**Task description:** Return all the entries below exactly, except for the images they hold.

** Entries provided follows **

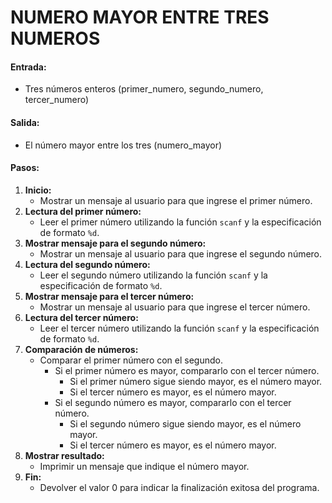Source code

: # NUMERO MAYOR ENTRE TRES NUMEROS

#### **Entrada:**

* Tres números enteros (primer_numero, segundo_numero, tercer_numero)

#### **Salida:**

* El número mayor entre los tres (numero_mayor)

#### **Pasos:**

1. **Inicio:**
   * Mostrar un mensaje al usuario para que ingrese el primer número.
2. **Lectura del primer número:**
   * Leer el primer número utilizando la función `scanf` y la especificación de formato `%d`.
3. **Mostrar mensaje para el segundo número:**
   * Mostrar un mensaje al usuario para que ingrese el segundo número.
4. **Lectura del segundo número:**
   * Leer el segundo número utilizando la función `scanf` y la especificación de formato `%d`.
5. **Mostrar mensaje para el tercer número:**
   * Mostrar un mensaje al usuario para que ingrese el tercer número.
6. **Lectura del tercer número:**
   * Leer el tercer número utilizando la función `scanf` y la especificación de formato `%d`.
7. **Comparación de números:**
   * Comparar el primer número con el segundo.
     * Si el primer número es mayor, compararlo con el tercer número.
       * Si el primer número sigue siendo mayor, es el número mayor.
       * Si el tercer número es mayor, es el número mayor.
     * Si el segundo número es mayor, compararlo con el tercer número.
       * Si el segundo número sigue siendo mayor, es el número mayor.
       * Si el tercer número es mayor, es el número mayor.
8. **Mostrar resultado:**
   * Imprimir un mensaje que indique el número mayor.
9. **Fin:**
   * Devolver el valor 0 para indicar la finalización exitosa del programa.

** End of Entries provided **

**Exercise result:**
Source code

: # NUMERO MAYOR ENTRE TRES NUMEROS

#### **Entrada:**

* Tres números enteros (primer_numero, segundo_numero, tercer_numero)

#### **Salida:**

* El número mayor entre los tres (numero_mayor)

#### **Pasos:**

1. **Inicio:**
   * Mostrar un mensaje al usuario para que ingrese el primer número.
2. **Lectura del primer número:**
   * Leer el primer número utilizando la función `scanf` y la especificación de formato `%d`.
3. **Mostrar mensaje para el segundo número:**
   * Mostrar un mensaje al usuario para que ingrese el segundo número.
4. **Lectura del segundo número:**
   * Leer el segundo número utilizando la función `scanf` y la especificación de formato `%d`.
5. **Mostrar mensaje para el tercer número:**
   * Mostrar un mensaje al usuario para que ingrese el tercer número.
6. **Lectura del tercer número:**
   * Leer el tercer número utilizando la función `scanf` y la especificación de formato `%d`.
7. **Comparación de números:**
   * Comparar el primer número con el segundo.
     * Si el primer número es mayor, compararlo con el tercer número.
       * Si el primer número sigue siendo mayor, es el número mayor.
       * Si el tercer número es mayor, es el número mayor.
     * Si el segundo número es mayor, compararlo con el tercer número.
       * Si el segundo número sigue siendo mayor, es el número mayor.
       * Si el tercer número es mayor, es el número mayor.
8. **Mostrar resultado:**
   * Imprimir un mensaje que indique el número mayor.
9. **Fin:**
   * Devolver el valor 0 para indicar la finalización exitosa del programa.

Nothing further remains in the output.